"It's time to face the truth, I will never be with you."

Jan 20, 2006 12:22


I'll always love  you,

I've given this a lot of thought. I don't want to hold you back anymore. I know you do what you want, but you try to be kind enough not to hurt me. I've been hurt, this will always hurt. Seeing you with another girl will hurt the most, but I don't want you to know that it's hurting me because I want you to experience so much more now that I'm out of the way. Not being with you hurts because I keep going back to the memories we've shared. I'm not regreting our relationship at all. It just really is time to move on. I don't want to come home anymore feeling sad or wondering when I will see you next. I don't want to be known as the ex-girlfriend anymore or just to be someone to laugh about and make jokes about how I acted this summer. I don't want to hang out with just you anymore because you are afraid to take me around your friends because they may not like me or don't think it's "healthy" for us to be hanging out.
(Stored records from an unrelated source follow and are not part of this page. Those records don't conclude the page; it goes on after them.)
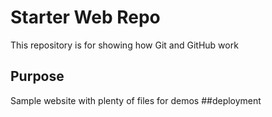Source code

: # Starter Web Repo

This repository is for showing how Git and GitHub work

## Purpose

Sample website with plenty of files for demos
##deployment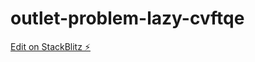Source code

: # outlet-problem-lazy-cvftqe

[Edit on StackBlitz ⚡️](https://stackblitz.com/edit/outlet-problem-lazy-cvftqe)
I don't want to be jealous when I read your live journal about you making so many  new "girl" friends, because I'm jealous more than anything that I can't be that friend with you. I know I'm closer to you than Breanna ever was, but I'm jealous of the fact that you two have a better friendship than you and I do. I want more than anything to be friends with you, but I can't see it ever happening. We will never be just friends. I love you and I know you love me, but the more we keep doing what we do,  makes it harder and harder on myself. I told myself it was fine because it was giving me a sense of hope. You always think that all I need is time to rethink about what I said, but I don't need time for this. Time is something you and I don't have anymore. I counted on the fact of you telling me "You never know if we'll be together again" and it just kept me hanging on, but I'm going to be the one saying it now. We will not be together ever again. We can't. Now it's just time to face the truth, I will never be with you.